# What you have to do
Print the data verbatim. Leave every image out.
-=-=-=-=-
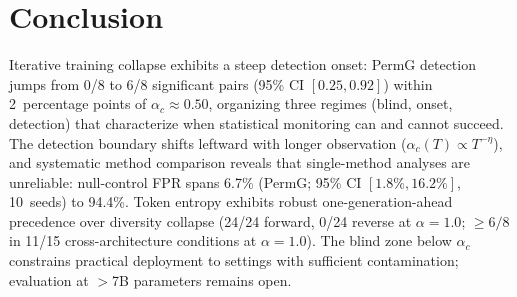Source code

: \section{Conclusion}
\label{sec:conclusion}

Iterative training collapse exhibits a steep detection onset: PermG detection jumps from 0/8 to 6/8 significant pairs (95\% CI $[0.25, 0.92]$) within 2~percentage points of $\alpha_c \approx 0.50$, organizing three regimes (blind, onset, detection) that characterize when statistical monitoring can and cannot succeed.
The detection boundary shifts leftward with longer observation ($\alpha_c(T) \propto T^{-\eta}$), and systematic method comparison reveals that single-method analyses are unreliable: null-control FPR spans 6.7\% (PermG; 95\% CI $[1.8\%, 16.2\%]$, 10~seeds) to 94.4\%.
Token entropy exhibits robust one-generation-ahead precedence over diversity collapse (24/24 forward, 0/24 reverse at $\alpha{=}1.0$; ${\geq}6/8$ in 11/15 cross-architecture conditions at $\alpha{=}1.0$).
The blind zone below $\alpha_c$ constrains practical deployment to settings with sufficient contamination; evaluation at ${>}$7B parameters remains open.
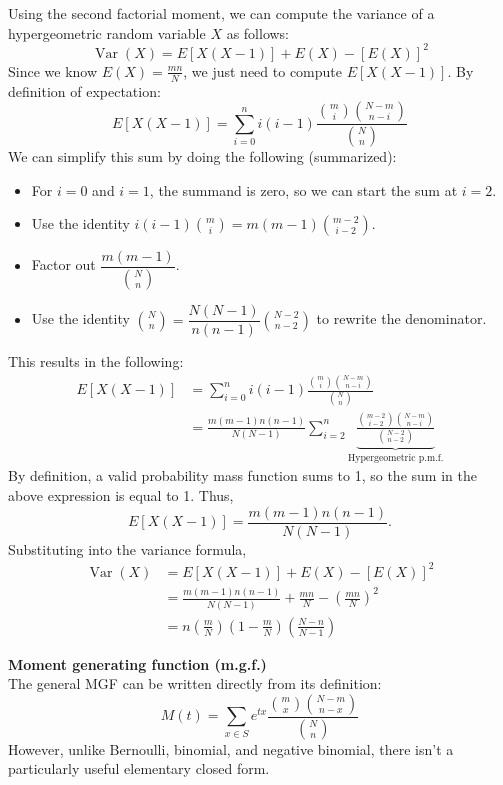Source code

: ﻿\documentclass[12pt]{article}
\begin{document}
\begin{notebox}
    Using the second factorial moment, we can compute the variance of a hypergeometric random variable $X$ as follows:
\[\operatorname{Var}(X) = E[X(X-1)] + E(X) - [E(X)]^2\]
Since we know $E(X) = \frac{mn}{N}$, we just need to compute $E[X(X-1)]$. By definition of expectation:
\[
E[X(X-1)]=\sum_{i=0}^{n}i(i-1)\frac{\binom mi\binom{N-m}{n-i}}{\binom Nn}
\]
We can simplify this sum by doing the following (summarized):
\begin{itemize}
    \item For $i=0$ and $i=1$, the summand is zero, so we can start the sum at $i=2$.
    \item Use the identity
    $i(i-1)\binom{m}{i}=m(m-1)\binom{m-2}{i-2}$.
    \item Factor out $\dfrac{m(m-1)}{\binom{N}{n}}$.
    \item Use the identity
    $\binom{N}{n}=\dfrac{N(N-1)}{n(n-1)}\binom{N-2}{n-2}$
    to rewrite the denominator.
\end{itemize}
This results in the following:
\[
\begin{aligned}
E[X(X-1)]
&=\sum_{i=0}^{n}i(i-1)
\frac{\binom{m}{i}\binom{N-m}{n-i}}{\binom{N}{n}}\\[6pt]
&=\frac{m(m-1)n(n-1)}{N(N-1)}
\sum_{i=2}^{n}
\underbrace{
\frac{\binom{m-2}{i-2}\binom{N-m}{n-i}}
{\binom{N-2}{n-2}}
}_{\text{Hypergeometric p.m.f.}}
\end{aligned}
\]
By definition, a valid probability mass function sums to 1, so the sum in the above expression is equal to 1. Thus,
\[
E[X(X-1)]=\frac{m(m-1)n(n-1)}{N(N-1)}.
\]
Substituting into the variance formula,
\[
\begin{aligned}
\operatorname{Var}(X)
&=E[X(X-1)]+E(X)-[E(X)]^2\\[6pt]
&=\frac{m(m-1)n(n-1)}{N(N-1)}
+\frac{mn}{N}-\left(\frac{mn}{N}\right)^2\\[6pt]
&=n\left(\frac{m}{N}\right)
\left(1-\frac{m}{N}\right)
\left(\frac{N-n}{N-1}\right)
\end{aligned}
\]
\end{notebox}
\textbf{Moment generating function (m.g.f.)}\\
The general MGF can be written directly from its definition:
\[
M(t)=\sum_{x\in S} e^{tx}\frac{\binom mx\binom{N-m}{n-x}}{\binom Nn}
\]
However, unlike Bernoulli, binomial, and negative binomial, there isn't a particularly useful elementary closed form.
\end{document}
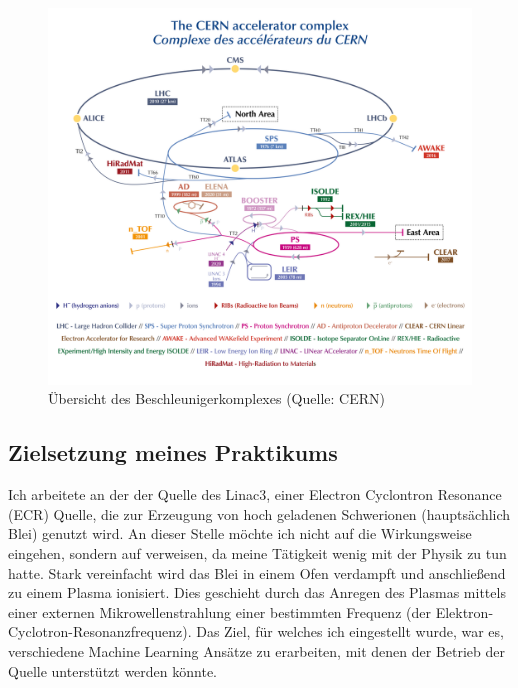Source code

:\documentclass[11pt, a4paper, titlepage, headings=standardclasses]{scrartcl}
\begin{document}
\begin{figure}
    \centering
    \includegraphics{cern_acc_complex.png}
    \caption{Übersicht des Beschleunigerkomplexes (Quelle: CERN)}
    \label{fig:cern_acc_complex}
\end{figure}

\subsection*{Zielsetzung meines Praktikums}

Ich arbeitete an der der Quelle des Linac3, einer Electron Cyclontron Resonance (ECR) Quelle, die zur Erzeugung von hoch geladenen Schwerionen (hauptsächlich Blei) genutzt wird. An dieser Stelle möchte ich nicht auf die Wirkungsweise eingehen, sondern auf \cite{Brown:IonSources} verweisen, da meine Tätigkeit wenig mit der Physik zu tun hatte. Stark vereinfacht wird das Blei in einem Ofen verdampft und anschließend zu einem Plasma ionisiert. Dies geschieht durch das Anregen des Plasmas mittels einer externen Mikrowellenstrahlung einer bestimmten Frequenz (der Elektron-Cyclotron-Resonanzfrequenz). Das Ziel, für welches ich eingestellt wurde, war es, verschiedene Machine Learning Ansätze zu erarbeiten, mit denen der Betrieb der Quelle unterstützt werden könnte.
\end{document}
-=-=-=-=-
# Finished exercise
Source code

: \section{Conclusion}
\label{sec:conclusion}

Iterative training collapse exhibits a steep detection onset: PermG detection jumps from 0/8 to 6/8 significant pairs (95\% CI $[0.25, 0.92]$) within 2~percentage points of $\alpha_c \approx 0.50$, organizing three regimes (blind, onset, detection) that characterize when statistical monitoring can and cannot succeed.
The detection boundary shifts leftward with longer observation ($\alpha_c(T) \propto T^{-\eta}$), and systematic method comparison reveals that single-method analyses are unreliable: null-control FPR spans 6.7\% (PermG; 95\% CI $[1.8\%, 16.2\%]$, 10~seeds) to 94.4\%.
Token entropy exhibits robust one-generation-ahead precedence over diversity collapse (24/24 forward, 0/24 reverse at $\alpha{=}1.0$; ${\geq}6/8$ in 11/15 cross-architecture conditions at $\alpha{=}1.0$).
The blind zone below $\alpha_c$ constrains practical deployment to settings with sufficient contamination; evaluation at ${>}$7B parameters remains open.
Source code

: ﻿\documentclass[12pt]{article}
\begin{document}
\begin{notebox}
    Using the second factorial moment, we can compute the variance of a hypergeometric random variable $X$ as follows:
\[\operatorname{Var}(X) = E[X(X-1)] + E(X) - [E(X)]^2\]
Since we know $E(X) = \frac{mn}{N}$, we just need to compute $E[X(X-1)]$. By definition of expectation:
\[
E[X(X-1)]=\sum_{i=0}^{n}i(i-1)\frac{\binom mi\binom{N-m}{n-i}}{\binom Nn}
\]
We can simplify this sum by doing the following (summarized):
\begin{itemize}
    \item For $i=0$ and $i=1$, the summand is zero, so we can start the sum at $i=2$.
    \item Use the identity
    $i(i-1)\binom{m}{i}=m(m-1)\binom{m-2}{i-2}$.
    \item Factor out $\dfrac{m(m-1)}{\binom{N}{n}}$.
    \item Use the identity
    $\binom{N}{n}=\dfrac{N(N-1)}{n(n-1)}\binom{N-2}{n-2}$
    to rewrite the denominator.
\end{itemize}
This results in the following:
\[
\begin{aligned}
E[X(X-1)]
&=\sum_{i=0}^{n}i(i-1)
\frac{\binom{m}{i}\binom{N-m}{n-i}}{\binom{N}{n}}\\[6pt]
&=\frac{m(m-1)n(n-1)}{N(N-1)}
\sum_{i=2}^{n}
\underbrace{
\frac{\binom{m-2}{i-2}\binom{N-m}{n-i}}
{\binom{N-2}{n-2}}
}_{\text{Hypergeometric p.m.f.}}
\end{aligned}
\]
By definition, a valid probability mass function sums to 1, so the sum in the above expression is equal to 1. Thus,
\[
E[X(X-1)]=\frac{m(m-1)n(n-1)}{N(N-1)}.
\]
Substituting into the variance formula,
\[
\begin{aligned}
\operatorname{Var}(X)
&=E[X(X-1)]+E(X)-[E(X)]^2\\[6pt]
&=\frac{m(m-1)n(n-1)}{N(N-1)}
+\frac{mn}{N}-\left(\frac{mn}{N}\right)^2\\[6pt]
&=n\left(\frac{m}{N}\right)
\left(1-\frac{m}{N}\right)
\left(\frac{N-n}{N-1}\right)
\end{aligned}
\]
\end{notebox}
\textbf{Moment generating function (m.g.f.)}\\
The general MGF can be written directly from its definition:
\[
M(t)=\sum_{x\in S} e^{tx}\frac{\binom mx\binom{N-m}{n-x}}{\binom Nn}
\]
However, unlike Bernoulli, binomial, and negative binomial, there isn't a particularly useful elementary closed form.
\end{document}
Source code

:\documentclass[11pt, a4paper, titlepage, headings=standardclasses]{scrartcl}
\begin{document}
\begin{figure}
    \centering
    \includegraphics{cern_acc_complex.png}
    \caption{Übersicht des Beschleunigerkomplexes (Quelle: CERN)}
    \label{fig:cern_acc_complex}
\end{figure}

\subsection*{Zielsetzung meines Praktikums}

Ich arbeitete an der der Quelle des Linac3, einer Electron Cyclontron Resonance (ECR) Quelle, die zur Erzeugung von hoch geladenen Schwerionen (hauptsächlich Blei) genutzt wird. An dieser Stelle möchte ich nicht auf die Wirkungsweise eingehen, sondern auf \cite{Brown:IonSources} verweisen, da meine Tätigkeit wenig mit der Physik zu tun hatte. Stark vereinfacht wird das Blei in einem Ofen verdampft und anschließend zu einem Plasma ionisiert. Dies geschieht durch das Anregen des Plasmas mittels einer externen Mikrowellenstrahlung einer bestimmten Frequenz (der Elektron-Cyclotron-Resonanzfrequenz). Das Ziel, für welches ich eingestellt wurde, war es, verschiedene Machine Learning Ansätze zu erarbeiten, mit denen der Betrieb der Quelle unterstützt werden könnte.
\end{document}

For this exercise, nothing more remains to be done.